Publicado por Prometeo Liberado

Sor Ángela de la Cruz

      No os asustéis, que no voy a hacer un panegírico de la sevillana recién ascendida a santa; de lo que quiero hablar es del colegio donde estudian mis hijos. Erraréis también si el nombre os hace pensar que es un centro concertado; le viene aquél de la época en que se confundía lo laico con lo religioso y este colegio recibió el de una monja ilustre que nació a pocos metros. Hoy no me apetece reflexionar acerca de si la enseñanza pública es mejor que la privada o concertada; allá cada uno con su elección. Sólo quiero decir que, si me dan a elegir entre bellota o recebo, me quedo con lo primero.

     En España muchas personas no son conscientes de la importancia que la Educación tiene en la vida de sus hijos y conceden a los centros educativos de Primaria y Secundaria su valor en tanto guarderías que son, es decir, espacios de recogimiento mientras los padres trabajan, más que como lugar de maduración personal e intelectual; sin embargo, ésta es la función primordial de la Enseñanza: instruir a los alumnos y prepararlos en esas materias que los harán luego competentes para afrontar la vida de adultos, ricos en conocimientos y ávidos por seguir aprendiendo.

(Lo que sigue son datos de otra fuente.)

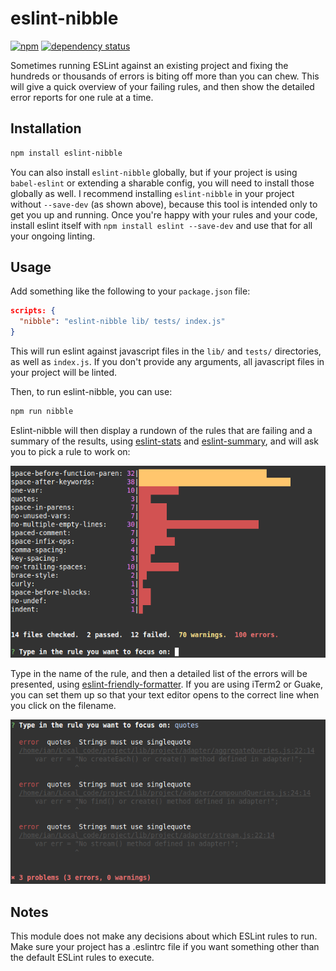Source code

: # eslint-nibble

[![npm][npm-badge]][npm-badge-url]
[![dependency status][versioneye-badge]][versioneye-badge-url]

Sometimes running ESLint against an existing project and fixing the hundreds or thousands of errors is biting off more than you can chew.  This will give a quick overview of your failing rules, and then show the detailed error reports for one rule at a time.


## Installation

```bash
npm install eslint-nibble
```

You can also install `eslint-nibble` globally, but if your project is using `babel-eslint` or extending a sharable config, you will need to install those globally as well.  I recommend installing `eslint-nibble` in your project without `--save-dev` (as shown above), because this tool is intended only to get you up and running.  Once you're happy with your rules and your code, install eslint itself with `npm install eslint --save-dev` and use that for all your ongoing linting.


## Usage

Add something like the following to your `package.json` file:

```json
scripts: {
  "nibble": "eslint-nibble lib/ tests/ index.js"
}
```

This will run eslint against javascript files in the `lib/` and `tests/` directories, as well as `index.js`.  If you don't provide any arguments, all javascript files in your project will be linted.

Then, to run eslint-nibble, you can use:

```bash
npm run nibble
```

Eslint-nibble will then display a rundown of the rules that are failing and a summary of the results, using [eslint-stats](https://github.com/ganimomer/eslint-stats) and [eslint-summary](https://github.com/davidwaterston/eslint-summary), and will ask you to pick a rule to work on:

![eslint-stats-screenshot](docs/eslint-stats-screenshot.png)

Type in the name of the rule, and then a detailed list of the errors will be presented, using [eslint-friendly-formatter](https://github.com/royriojas/eslint-friendly-formatter).  If you are using iTerm2 or Guake, you can set them up so that your text editor opens to the correct line when you click on the filename.

![eslint-friendly-formatter-screenshot](docs/eslint-friendly-formatter-screenshot.png)

## Notes

This module does not make any decisions about which ESLint rules to run.  Make sure your project has a .eslintrc file if you want something other than the default ESLint rules to execute.

[npm-badge]: https://img.shields.io/npm/v/eslint-nibble.svg
[npm-badge-url]: https://www.npmjs.com/package/eslint-nibble
[versioneye-badge]: https://www.versioneye.com/user/projects/558f4ff7316338001e000259/badge.svg?style=flat
[versioneye-badge-url]: https://www.versioneye.com/user/projects/558f4ff7316338001e000259#dialog_dependency_badge
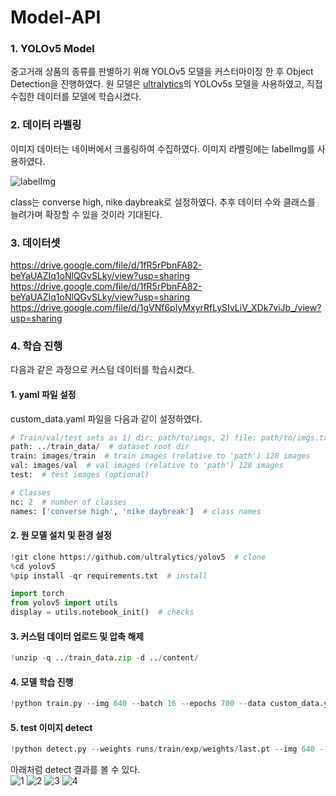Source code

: # Model-API

### 1. YOLOv5 Model
중고거래 상품의 종류를 판별하기 위해 YOLOv5 모델을 커스터마이징 한 후 Object Detection을 진행하였다. 
원 모델은 [ultralytics](https://github.com/ultralytics/yolov5 )의 YOLOv5s 모델을 사용하였고, 직접 수집한 데이터를 모델에 학습시켰다. 

### 2. 데이터 라벨링
이미지 데이터는 네이버에서 크롤링하여 수집하였다. 이미지 라벨링에는 labelImg를 사용하였다.

![labelImg](https://i.postimg.cc/wvP6QkBv/1.png)

class는 converse high, nike daybreak로 설정하였다.
추후 데이터 수와 클래스를 늘려가며 확장할 수 있을 것이라 기대된다.



### 3. 데이터셋 


https://drive.google.com/file/d/1fR5rPbnFA82-beYaUAZIq1oNlQGvSLky/view?usp=sharing <br>
https://drive.google.com/file/d/1fR5rPbnFA82-beYaUAZIq1oNlQGvSLky/view?usp=sharing <br>
https://drive.google.com/file/d/1gVNf6pIyMxyrRfLySIvLiV_XDk7viJb_/view?usp=sharing

### 4. 학습 진행

다음과 같은 과정으로 커스텀 데이터를 학습시켰다.

#### 1. yaml 파일 설정
custom_data.yaml 파일을 다음과 같이 설정하였다.
```python
# Train/val/test sets as 1) dir: path/to/imgs, 2) file: path/to/imgs.txt, or 3) list: [path/to/imgs1, path/to/imgs2, ..]
path: ../train_data/  # dataset root dir
train: images/train  # train images (relative to 'path') 128 images
val: images/val  # val images (relative to 'path') 128 images
test:  # test images (optional)

# Classes
nc: 2  # number of classes
names: ['converse high', 'nike daybreak']  # class names
```

#### 2. 원 모델 설치 및 환경 설정
```python
!git clone https://github.com/ultralytics/yolov5  # clone
%cd yolov5
%pip install -qr requirements.txt  # install

import torch
from yolov5 import utils
display = utils.notebook_init()  # checks
```
#### 3. 커스텀 데이터 업로드 및 압축 해제
```python
!unzip -q ../train_data.zip -d ../content/
```

#### 4. 모델 학습 진행
```python
!python train.py --img 640 --batch 16 --epochs 700 --data custom_data.yaml --weights yolov5s.pt --cache
```

#### 5. test 이미지 detect
```python
!python detect.py --weights runs/train/exp/weights/last.pt --img 640 --conf 0.35 --source ../test/
```

아래처럼 detect 결과를 볼 수 있다. <br>
![1](https://i.postimg.cc/wv3qNrgZ/1-r.jpg)
![2](https://i.postimg.cc/v8g9Fqf0/2-r.png)
![3](https://i.postimg.cc/fRKSj6QR/3-r.jpg)
![4](https://i.postimg.cc/tRK6X3zp/4-r.png)

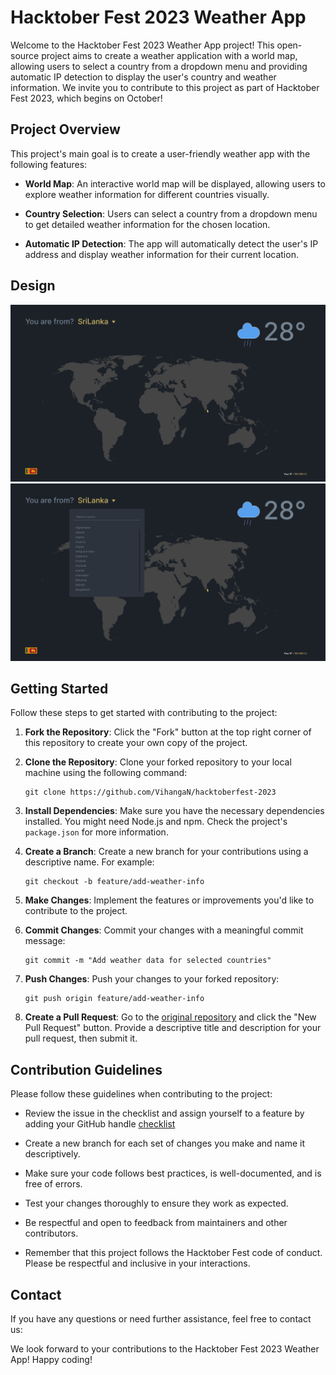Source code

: # Hacktober Fest 2023 Weather App

Welcome to the Hacktober Fest 2023 Weather App project! This open-source project aims to create a weather application with a world map, allowing users to select a country from a dropdown menu and providing automatic IP detection to display the user's country and weather information. We invite you to contribute to this project as part of Hacktober Fest 2023, which begins on October!

## Project Overview

This project's main goal is to create a user-friendly weather app with the following features:

- **World Map**: An interactive world map will be displayed, allowing users to explore weather information for different countries visually.

- **Country Selection**: Users can select a country from a dropdown menu to get detailed weather information for the chosen location.

- **Automatic IP Detection**: The app will automatically detect the user's IP address and display weather information for their current location.

## Design
![Design](resources/design-1.png)
![Design with dropdown](resources/design-2.png)
## Getting Started

Follow these steps to get started with contributing to the project:

1. **Fork the Repository**: Click the "Fork" button at the top right corner of this repository to create your own copy of the project.

2. **Clone the Repository**: Clone your forked repository to your local machine using the following command:

   ```
   git clone https://github.com/VihangaN/hacktoberfest-2023
   ```

3. **Install Dependencies**: Make sure you have the necessary dependencies installed. You might need Node.js and npm. Check the project's `package.json` for more information.

4. **Create a Branch**: Create a new branch for your contributions using a descriptive name. For example:

   ```
   git checkout -b feature/add-weather-info
   ```

5. **Make Changes**: Implement the features or improvements you'd like to contribute to the project.

6. **Commit Changes**: Commit your changes with a meaningful commit message:

   ```
   git commit -m "Add weather data for selected countries"
   ```

7. **Push Changes**: Push your changes to your forked repository:

   ```
   git push origin feature/add-weather-info
   ```

8. **Create a Pull Request**: Go to the [original repository](https://github.com/VihangaN/hacktoberfest-2023) and click the "New Pull Request" button. Provide a descriptive title and description for your pull request, then submit it.

## Contribution Guidelines

Please follow these guidelines when contributing to the project:

- Review the issue in the checklist and assign yourself to a feature by adding your GitHub handle [checklist](https://github.com/VihangaN/hacktoberfest-2023/issues/1)
- Create a new branch for each set of changes you make and name it descriptively.

- Make sure your code follows best practices, is well-documented, and is free of errors.

- Test your changes thoroughly to ensure they work as expected.

- Be respectful and open to feedback from maintainers and other contributors.

- Remember that this project follows the Hacktober Fest code of conduct. Please be respectful and inclusive in your interactions.


## Contact

If you have any questions or need further assistance, feel free to contact us:

We look forward to your contributions to the Hacktober Fest 2023 Weather App! Happy coding!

      Hace años, mi muy querido compañero Andrés Oyola me hizo ver la importancia que nuestro instituto de Fregenal de la Sierra tenía desde un punto de vista sociológico. En una tierra históricamente dominada por los hombres, que eran los que aportaban el dinero y los pantalones a la casa, cada vez se daba más el caso de parejas en las que él no había estudiado y ella era licenciada, con todos los cambios sociales y personales que ello conlleva, relaciones basadas ahora más en la equidad, la igualdad y la libertad. Sin esas enseñanzas Primaria y Secundaria integradoras, gratuitas y universales eso no habría sido posible.

     Nieto, hijo y hermano de profesores, mi vida siempre ha tenido que ver con la Enseñanza y, por tanto, mi conocimiento del funcionamiento de la escuela y el instituto me viene de mucho antes de ser profesor, de las conversaciones y la vida cotidiana en mi casa. Aun así, cuando tuvimos que elegir el colegio para nuestro hijo mayor, a Reme y a mí nos vinieron muchas incertidumbres y miedos, porque errar en esa elección habría sido muy perjudicial para él y su desarrollo. No nos equivocamos.

      Hoy, con un hijo en 6º y una hija en 3º de Primaria, y tras nueve años de relación con este colegio, creo que tengo suficientes elementos de juicio para valorar el trabajo que en él se lleva a cabo. El CEIP Sor Ángela de la Cruz es un Centro dinámico y moderno que asienta sus cimientos en la calidad del aprendizaje, sin dejar de lado la integración y la atención a la diversidad. Creo que la Dirección ha tenido mucho que ver en ello. Esto no es fácil de aunar. Hace unos años hubo padres que se quejaron, creo que sin motivo, del exceso de alumnos con problemas de distinta índole. Demasiado integrador me parece una acusación más bonita que excluyente o segregacionista.

      Este colegio es lo suficientemente abierto como para que quepan en él el hijo del ilustrado y del inculto, del pobre y del rico, del conservador y del progresista, del que luce la bandera de España y del que lleva pantalones amantelados. Y es precisamente eso lo que confiere grandeza a los centros públicos: que todas las sensibilidades quepan y haya influencia mutua. Conseguir un alto nivel de calidad de enseñanza con alumnos de muy diversa procedencia es más difícil que si éstos son previamente seleccionados. Y, sin embargo, aquí se hace. Por ejemplo, el nivel de Inglés con que se sale del colegio es muy bueno, sobre todo en lo que se refiere al vocabulario y a esas cuatro destrezas que los hacen realmente competentes. Me gustaría resaltar un par de proyectos que considero muy positivos para los alumnos: gracias al Plan de Lectura que se lleva a cabo desde hace algún tiempo, y al seguimiento que de él venimos haciendo los padres, por supuesto, muchos alumnos, como mis hijos, han adquirido el hábito hasta tal punto, que no son capaces de irse a la cama sin leer un rato. Y en 6º hacen el Trabajo de Fin de Semana, consistente en escribir textos de diversos tipos (descripciones, relatos, comentarios, noticias…), con los que están adquiriendo gran competencia en el ámbito de la producción escrita.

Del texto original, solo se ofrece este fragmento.